BEGIN RAW DATA

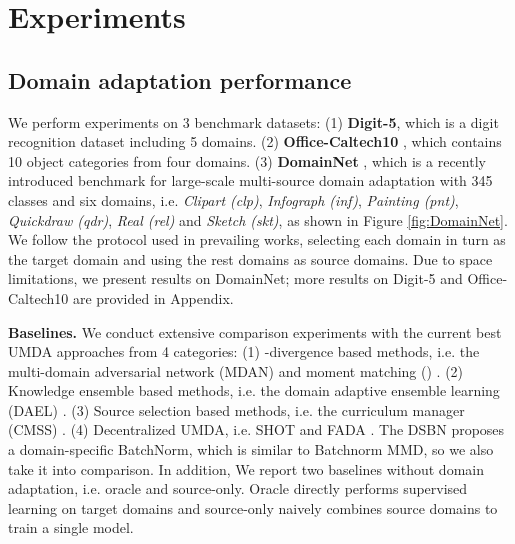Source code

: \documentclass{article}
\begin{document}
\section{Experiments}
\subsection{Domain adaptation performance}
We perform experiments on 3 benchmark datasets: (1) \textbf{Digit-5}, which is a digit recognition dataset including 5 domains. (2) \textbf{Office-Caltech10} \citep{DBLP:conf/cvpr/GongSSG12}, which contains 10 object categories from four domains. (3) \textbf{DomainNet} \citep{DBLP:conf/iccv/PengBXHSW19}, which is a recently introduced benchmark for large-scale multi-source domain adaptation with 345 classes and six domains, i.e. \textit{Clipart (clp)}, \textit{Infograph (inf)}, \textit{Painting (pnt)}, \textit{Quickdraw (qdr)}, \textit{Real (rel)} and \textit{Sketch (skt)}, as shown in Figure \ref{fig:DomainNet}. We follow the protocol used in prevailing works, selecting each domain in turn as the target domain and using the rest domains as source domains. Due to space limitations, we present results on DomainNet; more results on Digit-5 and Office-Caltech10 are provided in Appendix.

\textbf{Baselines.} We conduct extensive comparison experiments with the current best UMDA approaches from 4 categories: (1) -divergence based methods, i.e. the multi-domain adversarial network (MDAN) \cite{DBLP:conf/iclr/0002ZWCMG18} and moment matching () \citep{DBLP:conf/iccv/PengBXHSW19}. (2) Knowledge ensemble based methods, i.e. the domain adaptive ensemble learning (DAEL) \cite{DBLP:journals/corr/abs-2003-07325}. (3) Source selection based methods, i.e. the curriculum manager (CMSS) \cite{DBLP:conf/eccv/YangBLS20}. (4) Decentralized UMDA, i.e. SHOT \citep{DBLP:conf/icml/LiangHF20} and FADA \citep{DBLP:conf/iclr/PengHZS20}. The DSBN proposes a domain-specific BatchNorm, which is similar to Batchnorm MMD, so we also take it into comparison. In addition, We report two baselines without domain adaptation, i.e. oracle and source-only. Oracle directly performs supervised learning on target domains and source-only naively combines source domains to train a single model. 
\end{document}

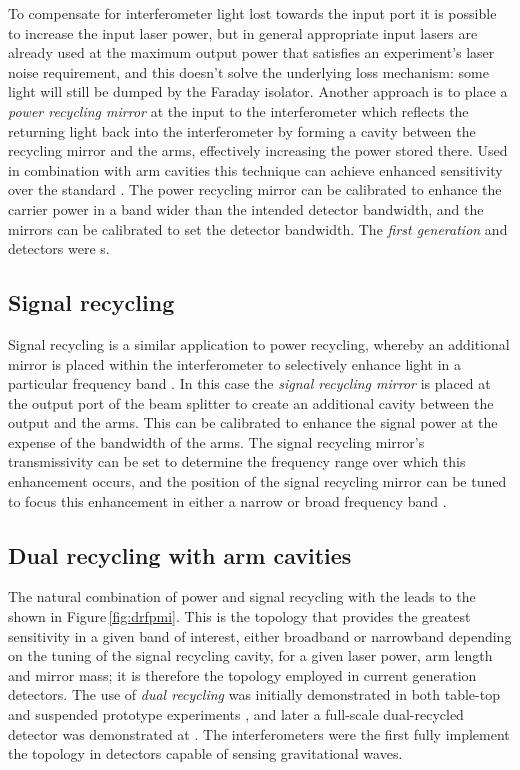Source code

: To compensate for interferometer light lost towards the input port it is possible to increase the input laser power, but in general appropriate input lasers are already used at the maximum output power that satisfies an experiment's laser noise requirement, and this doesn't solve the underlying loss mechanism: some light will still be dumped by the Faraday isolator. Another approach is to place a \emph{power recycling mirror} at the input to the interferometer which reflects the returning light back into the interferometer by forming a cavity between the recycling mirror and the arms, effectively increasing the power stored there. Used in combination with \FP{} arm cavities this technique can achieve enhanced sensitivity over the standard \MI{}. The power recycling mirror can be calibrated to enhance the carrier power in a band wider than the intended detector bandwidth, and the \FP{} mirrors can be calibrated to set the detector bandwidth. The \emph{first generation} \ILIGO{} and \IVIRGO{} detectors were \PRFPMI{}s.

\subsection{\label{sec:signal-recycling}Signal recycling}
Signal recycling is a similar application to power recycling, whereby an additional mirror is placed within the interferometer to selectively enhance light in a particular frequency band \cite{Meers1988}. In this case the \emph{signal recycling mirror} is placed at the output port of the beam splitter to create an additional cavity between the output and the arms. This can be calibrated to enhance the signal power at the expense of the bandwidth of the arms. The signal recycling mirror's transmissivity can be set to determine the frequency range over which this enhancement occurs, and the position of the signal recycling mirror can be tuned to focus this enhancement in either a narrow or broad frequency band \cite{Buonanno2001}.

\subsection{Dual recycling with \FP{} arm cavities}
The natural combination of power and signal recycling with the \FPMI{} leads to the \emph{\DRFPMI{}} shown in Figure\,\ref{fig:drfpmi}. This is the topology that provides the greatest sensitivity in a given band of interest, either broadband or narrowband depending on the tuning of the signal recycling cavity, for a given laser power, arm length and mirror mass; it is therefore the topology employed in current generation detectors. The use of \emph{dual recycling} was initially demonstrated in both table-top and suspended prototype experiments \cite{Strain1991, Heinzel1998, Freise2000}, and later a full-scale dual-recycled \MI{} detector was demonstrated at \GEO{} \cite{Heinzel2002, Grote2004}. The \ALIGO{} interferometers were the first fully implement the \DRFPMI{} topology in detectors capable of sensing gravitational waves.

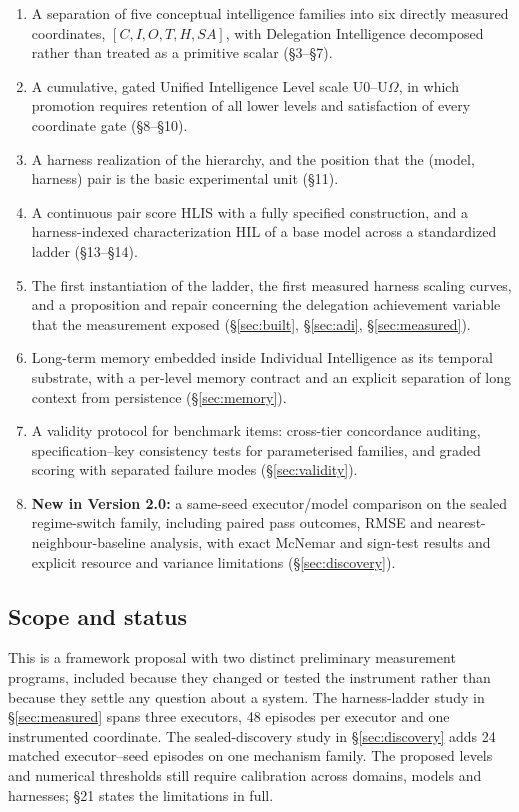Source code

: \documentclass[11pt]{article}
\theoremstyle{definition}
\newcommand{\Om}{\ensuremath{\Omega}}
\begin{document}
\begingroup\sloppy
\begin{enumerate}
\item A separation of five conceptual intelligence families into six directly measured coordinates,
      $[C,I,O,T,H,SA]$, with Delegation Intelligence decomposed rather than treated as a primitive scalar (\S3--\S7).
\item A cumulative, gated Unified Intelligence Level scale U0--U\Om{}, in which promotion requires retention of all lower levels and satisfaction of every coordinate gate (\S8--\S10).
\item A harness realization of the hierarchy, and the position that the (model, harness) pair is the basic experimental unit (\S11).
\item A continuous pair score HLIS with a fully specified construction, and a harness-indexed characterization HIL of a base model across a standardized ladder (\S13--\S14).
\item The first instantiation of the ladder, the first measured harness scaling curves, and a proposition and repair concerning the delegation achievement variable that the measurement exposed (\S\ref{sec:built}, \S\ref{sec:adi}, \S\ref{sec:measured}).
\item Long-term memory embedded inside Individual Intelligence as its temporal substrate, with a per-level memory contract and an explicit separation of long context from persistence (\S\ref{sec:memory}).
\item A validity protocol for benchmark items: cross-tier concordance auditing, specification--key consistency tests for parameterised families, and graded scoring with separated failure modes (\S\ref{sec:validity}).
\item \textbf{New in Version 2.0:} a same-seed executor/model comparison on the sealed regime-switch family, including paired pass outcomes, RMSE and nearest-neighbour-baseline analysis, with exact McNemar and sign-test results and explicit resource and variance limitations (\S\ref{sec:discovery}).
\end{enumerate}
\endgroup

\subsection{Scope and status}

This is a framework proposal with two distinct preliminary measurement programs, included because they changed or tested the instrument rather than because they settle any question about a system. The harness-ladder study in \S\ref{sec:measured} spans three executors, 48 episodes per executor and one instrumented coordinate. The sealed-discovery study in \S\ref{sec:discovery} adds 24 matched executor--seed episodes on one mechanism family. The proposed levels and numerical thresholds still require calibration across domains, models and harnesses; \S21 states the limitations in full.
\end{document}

END RAW DATA

EXERCISE DIRECTIONS: Set the records down again word for word; the pictures stay out.

REPLY:
Source code

: \documentclass{article}
\begin{document}
\section{Experiments}
\subsection{Domain adaptation performance}
We perform experiments on 3 benchmark datasets: (1) \textbf{Digit-5}, which is a digit recognition dataset including 5 domains. (2) \textbf{Office-Caltech10} \citep{DBLP:conf/cvpr/GongSSG12}, which contains 10 object categories from four domains. (3) \textbf{DomainNet} \citep{DBLP:conf/iccv/PengBXHSW19}, which is a recently introduced benchmark for large-scale multi-source domain adaptation with 345 classes and six domains, i.e. \textit{Clipart (clp)}, \textit{Infograph (inf)}, \textit{Painting (pnt)}, \textit{Quickdraw (qdr)}, \textit{Real (rel)} and \textit{Sketch (skt)}, as shown in Figure \ref{fig:DomainNet}. We follow the protocol used in prevailing works, selecting each domain in turn as the target domain and using the rest domains as source domains. Due to space limitations, we present results on DomainNet; more results on Digit-5 and Office-Caltech10 are provided in Appendix.

\textbf{Baselines.} We conduct extensive comparison experiments with the current best UMDA approaches from 4 categories: (1) -divergence based methods, i.e. the multi-domain adversarial network (MDAN) \cite{DBLP:conf/iclr/0002ZWCMG18} and moment matching () \citep{DBLP:conf/iccv/PengBXHSW19}. (2) Knowledge ensemble based methods, i.e. the domain adaptive ensemble learning (DAEL) \cite{DBLP:journals/corr/abs-2003-07325}. (3) Source selection based methods, i.e. the curriculum manager (CMSS) \cite{DBLP:conf/eccv/YangBLS20}. (4) Decentralized UMDA, i.e. SHOT \citep{DBLP:conf/icml/LiangHF20} and FADA \citep{DBLP:conf/iclr/PengHZS20}. The DSBN proposes a domain-specific BatchNorm, which is similar to Batchnorm MMD, so we also take it into comparison. In addition, We report two baselines without domain adaptation, i.e. oracle and source-only. Oracle directly performs supervised learning on target domains and source-only naively combines source domains to train a single model. 
\end{document}

Source code

: To compensate for interferometer light lost towards the input port it is possible to increase the input laser power, but in general appropriate input lasers are already used at the maximum output power that satisfies an experiment's laser noise requirement, and this doesn't solve the underlying loss mechanism: some light will still be dumped by the Faraday isolator. Another approach is to place a \emph{power recycling mirror} at the input to the interferometer which reflects the returning light back into the interferometer by forming a cavity between the recycling mirror and the arms, effectively increasing the power stored there. Used in combination with \FP{} arm cavities this technique can achieve enhanced sensitivity over the standard \MI{}. The power recycling mirror can be calibrated to enhance the carrier power in a band wider than the intended detector bandwidth, and the \FP{} mirrors can be calibrated to set the detector bandwidth. The \emph{first generation} \ILIGO{} and \IVIRGO{} detectors were \PRFPMI{}s.

\subsection{\label{sec:signal-recycling}Signal recycling}
Signal recycling is a similar application to power recycling, whereby an additional mirror is placed within the interferometer to selectively enhance light in a particular frequency band \cite{Meers1988}. In this case the \emph{signal recycling mirror} is placed at the output port of the beam splitter to create an additional cavity between the output and the arms. This can be calibrated to enhance the signal power at the expense of the bandwidth of the arms. The signal recycling mirror's transmissivity can be set to determine the frequency range over which this enhancement occurs, and the position of the signal recycling mirror can be tuned to focus this enhancement in either a narrow or broad frequency band \cite{Buonanno2001}.

\subsection{Dual recycling with \FP{} arm cavities}
The natural combination of power and signal recycling with the \FPMI{} leads to the \emph{\DRFPMI{}} shown in Figure\,\ref{fig:drfpmi}. This is the topology that provides the greatest sensitivity in a given band of interest, either broadband or narrowband depending on the tuning of the signal recycling cavity, for a given laser power, arm length and mirror mass; it is therefore the topology employed in current generation detectors. The use of \emph{dual recycling} was initially demonstrated in both table-top and suspended prototype experiments \cite{Strain1991, Heinzel1998, Freise2000}, and later a full-scale dual-recycled \MI{} detector was demonstrated at \GEO{} \cite{Heinzel2002, Grote2004}. The \ALIGO{} interferometers were the first fully implement the \DRFPMI{} topology in detectors capable of sensing gravitational waves.

Source code

: \documentclass[11pt]{article}
\theoremstyle{definition}
\newcommand{\Om}{\ensuremath{\Omega}}
\begin{document}
\begingroup\sloppy
\begin{enumerate}
\item A separation of five conceptual intelligence families into six directly measured coordinates,
      $[C,I,O,T,H,SA]$, with Delegation Intelligence decomposed rather than treated as a primitive scalar (\S3--\S7).
\item A cumulative, gated Unified Intelligence Level scale U0--U\Om{}, in which promotion requires retention of all lower levels and satisfaction of every coordinate gate (\S8--\S10).
\item A harness realization of the hierarchy, and the position that the (model, harness) pair is the basic experimental unit (\S11).
\item A continuous pair score HLIS with a fully specified construction, and a harness-indexed characterization HIL of a base model across a standardized ladder (\S13--\S14).
\item The first instantiation of the ladder, the first measured harness scaling curves, and a proposition and repair concerning the delegation achievement variable that the measurement exposed (\S\ref{sec:built}, \S\ref{sec:adi}, \S\ref{sec:measured}).
\item Long-term memory embedded inside Individual Intelligence as its temporal substrate, with a per-level memory contract and an explicit separation of long context from persistence (\S\ref{sec:memory}).
\item A validity protocol for benchmark items: cross-tier concordance auditing, specification--key consistency tests for parameterised families, and graded scoring with separated failure modes (\S\ref{sec:validity}).
\item \textbf{New in Version 2.0:} a same-seed executor/model comparison on the sealed regime-switch family, including paired pass outcomes, RMSE and nearest-neighbour-baseline analysis, with exact McNemar and sign-test results and explicit resource and variance limitations (\S\ref{sec:discovery}).
\end{enumerate}
\endgroup

\subsection{Scope and status}

This is a framework proposal with two distinct preliminary measurement programs, included because they changed or tested the instrument rather than because they settle any question about a system. The harness-ladder study in \S\ref{sec:measured} spans three executors, 48 episodes per executor and one instrumented coordinate. The sealed-discovery study in \S\ref{sec:discovery} adds 24 matched executor--seed episodes on one mechanism family. The proposed levels and numerical thresholds still require calibration across domains, models and harnesses; \S21 states the limitations in full.
\end{document}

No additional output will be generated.